Of course this doesn’t at all negate Alston’s abiding interest in contemporary movement, both by himself and others. The range of activities over which he’ll preside during Dance Umbrella 2011 is gratifyingly diverse. Alston and Ben Duke, the talented choreographer, performer and co-founder of The Place Prize-winning dance-theatre company Lost Dog, will talk about selections from this year’s Dance Umbrella in an online event called In Conversation. At the Purcell Room on the Southbank, Alston teams up with Pedro Machado of Candoco for the fifth instalment of Dance Umbrella’s on-going series A Feeling for Practice. The pair will discuss revivals of great dances from the past featured this year’s the Dance Umbrella roster, especially Trisha Brown’s scintillating Set and Reset/Reset (which Candoco is performing on Fri 14 and Sat 15 October at Southbank Centre) and Alston’s own 1984 landmark Wildlife.

Wildlife is a key component of Focus on Alston. Created at breakneck speed for Rambert Dance Company, this taut, urgent sextet features an explosively exotic score by Nigel Osborne and a zigzag design of oversize kites by Richard Smith that heightened the angularity of the movement.

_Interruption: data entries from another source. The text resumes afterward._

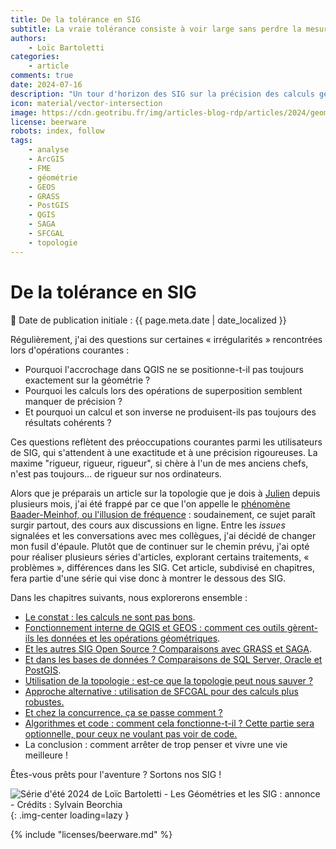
 ```yaml
---
title: De la tolérance en SIG
subtitle: La vraie tolérance consiste à voir large sans perdre la mesure (c) Barratin
authors:
    - Loïc Bartoletti
categories:
    - article
comments: true
date: 2024-07-16
description: "Un tour d'horizon des SIG sur la précision des calculs géométriques."
icon: material/vector-intersection
image: https://cdn.geotribu.fr/img/articles-blog-rdp/articles/2024/geometrie_tolerance_sig/splash_serie_geometrie_annonce.png
license: beerware
robots: index, follow
tags:
    - analyse
    - ArcGIS
    - FME
    - géométrie
    - GEOS
    - GRASS
    - PostGIS
    - QGIS
    - SAGA
    - SFCGAL
    - topologie
---
```


# De la tolérance en SIG

:calendar: Date de publication initiale : {{ page.meta.date | date_localized }}

Régulièrement, j'ai des questions sur certaines « irrégularités » rencontrées lors d'opérations courantes :

- Pourquoi l'accrochage dans QGIS ne se positionne-t-il pas toujours exactement sur la géométrie ?
- Pourquoi les calculs lors des opérations de superposition semblent manquer de précision ?
- Et pourquoi un calcul et son inverse ne produisent-ils pas toujours des résultats cohérents ?

Ces questions reflètent des préoccupations courantes parmi les utilisateurs de SIG, qui s'attendent à une exactitude et à une précision rigoureuses. La maxime "rigueur, rigueur, rigueur", si chère à l'un de mes anciens chefs, n'est pas toujours… de rigueur sur nos ordinateurs.

Alors que je préparais un article sur la topologie que je dois à [Julien](https://geotribu.fr/team/julien-moura/) depuis plusieurs mois, j'ai été frappé par ce que l'on appelle le [phénomène Baader-Meinhof, ou l'illusion de fréquence](https://fr.wikipedia.org/wiki/Illusion_de_fr%C3%A9quence) : soudainement, ce sujet paraît surgir partout, des cours aux discussions en ligne. Entre les _issues_ signalées et les conversations avec mes collègues, j'ai décidé de changer mon fusil d'épaule. Plutôt que de continuer sur le chemin prévu, j'ai opté pour réaliser plusieurs séries d'articles, explorant certains traitements, « problèmes », différences dans les SIG. Cet article, subdivisé en chapitres, fera partie d'une série qui vise donc à montrer le dessous des SIG.

Dans les chapitres suivants, nous explorerons ensemble :

- [Le constat : les calculs ne sont pas bons](./2024-07-18_de-la-tolerance-en-sig-geometrie-01-calculs-intersects-qgis-pas-bons.md).
- [Fonctionnement interne de QGIS et GEOS : comment ces outils gèrent-ils les données et les opérations géométriques](./2024-07-25_de-la-tolerance-en-sig-geometrie-02-qgis-et-geos.md).
- [Et les autres SIG Open Source ? Comparaisons avec GRASS et SAGA](./2024-08-01_de-la-tolerance-en-sig-geometrie-03-grass-saga.md).
- [Et dans les bases de données ? Comparaisons de SQL Server, Oracle et PostGIS](./2024-08-08_de-la-tolerance-en-sig-geometrie-04-postgis-oracle-ms-sql-server.md).
- [Utilisation de la topologie : est-ce que la topologie peut nous sauver ?](./2024-08-15_de-la-tolerance-en-sig-geometrie-05-topologie-forces-et-limites.md)
- [Approche alternative : utilisation de SFCGAL pour des calculs plus robustes.](./2024-08-22_de-la-tolerance-en-sig-geometrie-06-sfcgal.md)
- [Et chez la concurrence, ça se passe comment ?](./2024-08-29_de-la-tolerance-en-sig-geometrie-07-esri-fme.md)
- [Algorithmes et code : comment cela fonctionne-t-il ? Cette partie sera optionnelle, pour ceux ne voulant pas voir de code.](./2024-09-05_de-la-tolerance-en-sig-geometrie-08-algorithmes-code.md)
- La conclusion : comment arrêter de trop penser et vivre une vie meilleure !

Êtes-vous prêts pour l'aventure ? Sortons nos SIG !

![Série d'été 2024 de Loïc Bartoletti - Les Géométries et les SIG : annonce - Crédits : Sylvain Beorchia](https://cdn.geotribu.fr/img/articles-blog-rdp/articles/2024/geometrie_tolerance_sig/splash_serie_geometrie_annonce.png){: .img-center loading=lazy }

<!-- geotribu:authors-block -->

{% include "licenses/beerware.md" %}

Alston Takes Cover (Wed 19 – Sat 22 October at The Place) a trio of young choreographers – Tony Adigun of Avant Garde Dance, Rachel Lopez de la Nieta of Dog Kennel Hill Project and the duo Igor Urzelai and Moreno Solinas of the international collective BLOOM! – will be given the opportunity to present their individual takes on Wildlife via short dances made in response to the Alston original.

Alston will also return to Wildlife, along with several other seminal dances, as part of an evening at The Place dubbed Richard Alston At Home (Wed 19 – Sat 22 October at The Place). The bill includes a new work from company mainstay Martin Lawrence, a revival of a sextet by Alston’s now-octogenarian mentor Robert Cohan, a new piece by Alston himself set to Mozart’s Piano Sonata No. 15 and a collage of extracts from his vast body of work entitled Early Days. Along with tantalising bits of Wildlife and the 1980 dance Rainbow Ripples, the latter will include sections of Something to Do and Still Moving Still. Mainly reconstructed from memory (“There was no videotape in those days,” Alston says), these last two were among the first professional dances he ever devised. The first has a text by Gertrude Stein, while the other apparently makes use of a suitcase and a 12-foor-aluminium pole.  “I won’t say any more so I don’t give the game away,” Alston says with just a hint of mischief before adding, “I think it’s quite good to show people how simple my work could be.”

Alston Takes Cover is co-produced by Dance Umbrella and The Place.